После Толкина все изменилось. Аудитория жанра фэнтези, может быть, и существовала, но нет никакого сомнения в том, что Толкин чрезвычайно расширил ее. Невероятный коммерческий успех книг Толкина вдобавок открыл глаза издателям на жадный спрос читательской аудитории, и они стали осматриваться, выискивая, чем бы утолить этот голод. На волне успеха Толкина Лин Картер смог создать первую издательскую серию книг в мягких обложках «Баллантайн эдалт фэнтези», в которой были снова напечатаны давно забытые и недооцененные книги таких писателей, как Кларк Эштон Смит, Э. Р. Эддисон, Джеймс Брэнч Кейбелл, Мервин Пик и Лорд Дансени. Несколько лет спустя вслед за Лином Картером Лестер дель Рей начал поиски коммерческого достаточно легкого чтения, непосредственно обращенного к аудитории, все еще ждавшей чего-то «вроде Толкина». В 1974 году он издал книгу Терри Брукса «Меч Шаннары», и, хотя критики отнеслись к ней пренебрежительно как к неудачному подражанию Толкину, в финансовом отношении она оказалась очень успешной, как и ее многочисленные продолжения. В 1977 году большого успеха дель Рей добился также с «Проклятием лорда Фаула» – началом трилогии Стивена Дональдсона «Хроники Томаса Ковенанта Неверующего», и с многими другими сериями.
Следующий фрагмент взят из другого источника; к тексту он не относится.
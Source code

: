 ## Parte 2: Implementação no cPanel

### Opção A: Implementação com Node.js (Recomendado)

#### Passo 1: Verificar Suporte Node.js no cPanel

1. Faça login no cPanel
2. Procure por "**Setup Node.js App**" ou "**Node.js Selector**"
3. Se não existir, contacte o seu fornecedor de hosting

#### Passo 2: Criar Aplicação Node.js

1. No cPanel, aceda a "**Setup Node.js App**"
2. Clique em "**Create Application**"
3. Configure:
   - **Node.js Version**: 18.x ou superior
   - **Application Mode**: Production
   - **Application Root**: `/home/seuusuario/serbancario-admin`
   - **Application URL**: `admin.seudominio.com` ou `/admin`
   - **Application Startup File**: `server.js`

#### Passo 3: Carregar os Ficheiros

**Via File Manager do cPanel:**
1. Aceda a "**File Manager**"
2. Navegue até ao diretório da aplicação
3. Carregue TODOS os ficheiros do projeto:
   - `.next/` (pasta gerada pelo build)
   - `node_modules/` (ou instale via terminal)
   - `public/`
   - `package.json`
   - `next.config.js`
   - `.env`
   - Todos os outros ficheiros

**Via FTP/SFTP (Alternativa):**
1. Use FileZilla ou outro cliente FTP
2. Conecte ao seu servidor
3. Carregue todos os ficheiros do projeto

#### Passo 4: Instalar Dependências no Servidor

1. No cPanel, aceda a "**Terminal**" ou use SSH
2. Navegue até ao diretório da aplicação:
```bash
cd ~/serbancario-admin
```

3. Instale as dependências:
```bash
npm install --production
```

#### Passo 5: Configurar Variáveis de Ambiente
Как ни странно, только-только жанр фэнтези начал продаваться лучше, чем когда-либо, как интерес к «мечам и магии» увял. В поджанре «мечи и магия» всегда преобладали рассказы, романы под влиянием Толкина становились все толще, обрастали множеством продолжений, и постепенно сложилось представление о возникновении нового поджанра – «эпического фэнтези». Мне иногда трудно провести различие между «мечами и магией» и «эпической фэнтези»: и там, и там действие происходит в вымышленном мире, в обоих есть воры и искатели приключений, размахивающие мечами, в обоих существует магия и волшебники, наделенные большей или меньшей силой, и там, и там бродят фантастические существа – драконы, великаны и чудовища, хотя некоторые критики проводят различие по критериям, не связанным с объемом. Так или иначе, но по мере того как книги, считающиеся «эпическим фэнтези», становились все многочисленнее и популярнее, о «мечах и магии» говорили все реже. Этот поджанр полностью так и не исчез: Лин Картер между 1971 и 1981 годами выпустил пять томов антологии «Сверкающие мечи!», Эндрю Оффут-младший между 1977 и 1979 годами напечатал серию «Мечи против тьмы» в пяти томах, в 1978 году Роберт Линн Асприн начал длинную серию антологий «Мир воров», Роберт Джордан на протяжении 80-х годов произвел на свет несколько романов-продолжений «Конана», прежде чем обратиться к своей многотомной серии эпического фэнтези «Колесо времени», в тот же период Глен Кук продюсировал книги, явно относящиеся к «мечам и магии» (прежде всего его собственные истории о Черном Отряде), так же как К. Дж. Черри, Робин Хобб, Фред Саберхаген, Танит Ли, Карл Эдвард Вагнер и другие; Мэрион Зиммер Брэдли на протяжении 70-х годов выпустила длинную серию антологий «Мечи и магия», преимущественно о женщинах – искательницах приключений, а Джессика Аманда Салмонсон составила ориентированные на женщин антологии «Амазонки» и «Амазонки-2» в 1979 и 1982 годах соответственно.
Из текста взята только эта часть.